Experimental setup
We established several experiments for training and benchmarking our models, including the Oxford pet experiment and the histology images experiment.
Oxford III Pet
Our first experiment was elaborated on the Oxford-IIIT Pet Dataset. This dataset contains 37 classes of pets, with around 200 images per class. The dataset is divided into a training set and a test set. The training set contains 3680 images, and the test set contains 3669 images. The images are of different sizes and aspect ratios. The dataset is available at the following link: https://www.robots.ox.ac.uk/~vgg/data/pets/
In particular, we used an implementation of this dataset in a simplified and easily retriable format, available at the following link:
https://github.com/UN-GCPDS/python-gcpds.image_segmentation
Scorers emulation
On itself, the Oxford-IIIT Pet dataset contains the masks which reffer to the ground truth and not to labels from different annotators, which makes this dataset non suitable for the original intention of the project. However, we used this dataset to emulate the scorers’ behavior, by training previously a model with a simple UNet architecture and then using this model to predict for being disturbed in the last encoder layer for producing scorers with different lebels of agreement.
Crowd Seg Histopatological images
Our second experiment was elaborated on the CrowdSeg dataset, which consists of Triple Negative Breast Cancer images labeled by 20 medical students.
This dataset fairly represents the original intention of the project, which is to provide a tool for pathologists to segment histopathological images.
The dataset is conformed by several histology patches of size 512x512 px. Masks labels exits for an expert pathologist and 20 medical students. Every single patch contains label for some scorers as shown in the figure:
Fetching and loading the dataset
You can use the simple API provided by the seg_tgce.data.crowd_seg
for either Fetching all available data or a single stage (train, test of
val).
You can fetch your data simply like this:
from seg_tgce.data.crowd_seg import get_all_data
train, val, test = get_all_data(batch_size=8)
for i in range(1):
img, mask = val[i]
print(f"Batch {i}: {img.shape}, {mask.shape}")
Output:
Batch 0: (8, 512, 512, 3), (8, 512, 512, 6, 23)

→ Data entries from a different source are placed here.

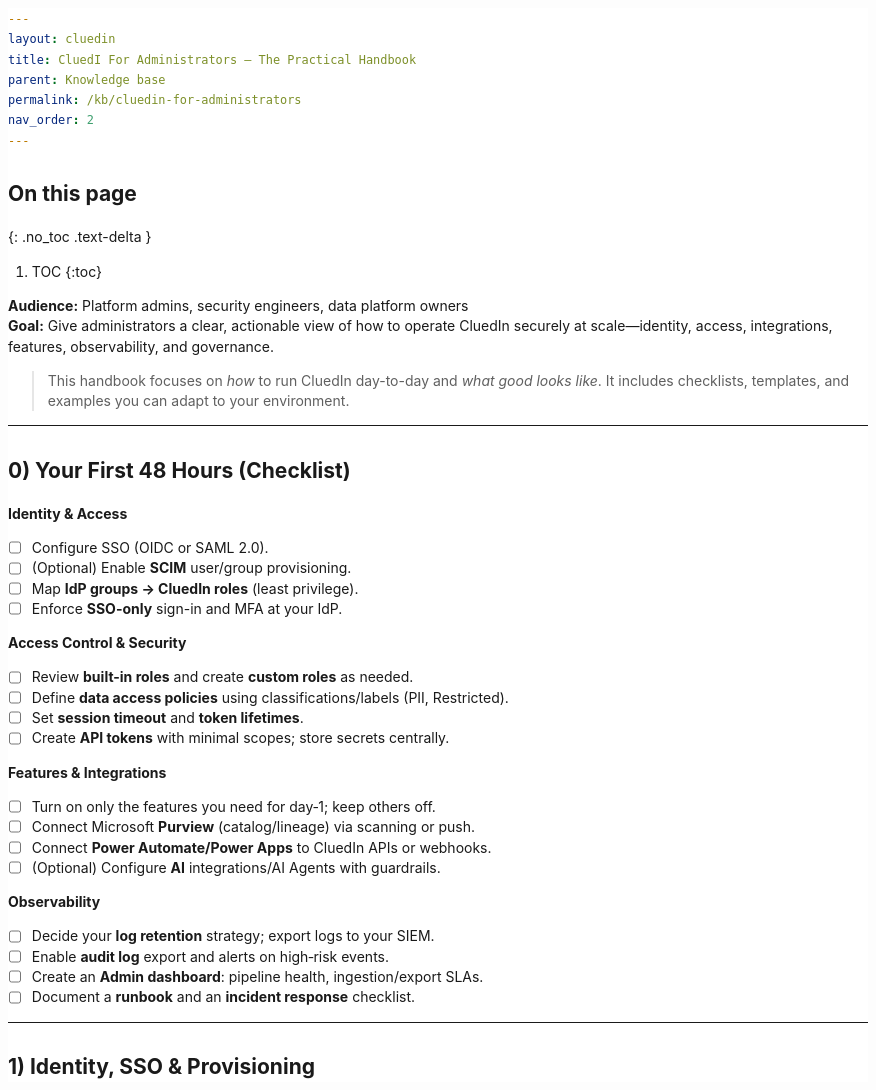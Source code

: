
 ```yaml
---
layout: cluedin
title: CluedI For Administrators — The Practical Handbook
parent: Knowledge base
permalink: /kb/cluedin-for-administrators
nav_order: 2
---
```


## On this page
{: .no_toc .text-delta }
1. TOC
{:toc}

**Audience:** Platform admins, security engineers, data platform owners  
**Goal:** Give administrators a clear, actionable view of how to operate CluedIn securely at scale—identity, access, integrations, features, observability, and governance.

> This handbook focuses on *how* to run CluedIn day-to-day and *what good looks like*. It includes checklists, templates, and examples you can adapt to your environment.

---

## 0) Your First 48 Hours (Checklist)

**Identity & Access**
- [ ] Configure SSO (OIDC or SAML 2.0).  
- [ ] (Optional) Enable **SCIM** user/group provisioning.  
- [ ] Map **IdP groups → CluedIn roles** (least privilege).  
- [ ] Enforce **SSO-only** sign-in and MFA at your IdP.

**Access Control & Security**
- [ ] Review **built-in roles** and create **custom roles** as needed.  
- [ ] Define **data access policies** using classifications/labels (PII, Restricted).  
- [ ] Set **session timeout** and **token lifetimes**.  
- [ ] Create **API tokens** with minimal scopes; store secrets centrally.

**Features & Integrations**
- [ ] Turn on only the features you need for day‑1; keep others off.  
- [ ] Connect Microsoft **Purview** (catalog/lineage) via scanning or push.  
- [ ] Connect **Power Automate/Power Apps** to CluedIn APIs or webhooks.  
- [ ] (Optional) Configure **AI** integrations/AI Agents with guardrails.

**Observability**
- [ ] Decide your **log retention** strategy; export logs to your SIEM.  
- [ ] Enable **audit log** export and alerts on high‑risk events.  
- [ ] Create an **Admin dashboard**: pipeline health, ingestion/export SLAs.  
- [ ] Document a **runbook** and an **incident response** checklist.

---

## 1) Identity, SSO & Provisioning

A single stage can also be fetched, and even visualized:
from seg_tgce.data.crowd_seg import get_stage_data
from seg_tgce.data.crowd_seg.stage import Stage
val = get_stage_data(stage = Stage.VAL, batch_size=8)
val.visualize_sample()
For architecture debugging purposes, you can also fetch the data with a downsampling for trimming scorers and leaving only the ones who scored the most patches:
train = get_stage_data(stage = Stage.TRAIN, batch_size=8, trim_n_scorers=6)
Output:
Loading train data with trimmed scorers...
INFO:seg_tgce.data.crowd_seg.generator:Limiting dataset to only images scored by the top 6 scorers: ['MV', 'STAPLE', 'expert', 'NP6', 'NP10', 'NP3']
Train: 1272 batches, 10176 samples
When running the visualize_sample method, the generator will load
the images and masks from the disk and display them, with a result
similar to the following:
Loading the generator itself
You can also instantiate the generator directly, from the class
ImageDataGenerator, which is the same as returned by the
get_all_data and get_stage_data factories:
from seg_tgce.data.crowd_seg.generator import ImageDataGenerator
from seg_tgce.data.crowd_seg.stage import Stage
train_gen = ImageDataGenerator(
stage=Stage.VAL,
batch_size=16,
n_classes=6,
)
print(f"Train len: {len(train_gen)}")
print(f"Train masks scorers: {train_gen.n_scorers}")
print(f"Train masks scorers tags: {train_gen.scorers_tags}")
val_gen.visualize_sample(
batch_index=8,
sample_index=8,
scorers=["NP8", "NP16", "NP21", "expert"],
)
Note
The ImageDataGenerator class is a subclass of the Keras
Sequence class, which allows us to load the dataset in a lazy
way. On the first instantiation, the generator will download the
dataset in a local directory __data__/crowd_seg, which might take
a while. After that, the generator will load the images and masks on
the fly, as requested by the training loop.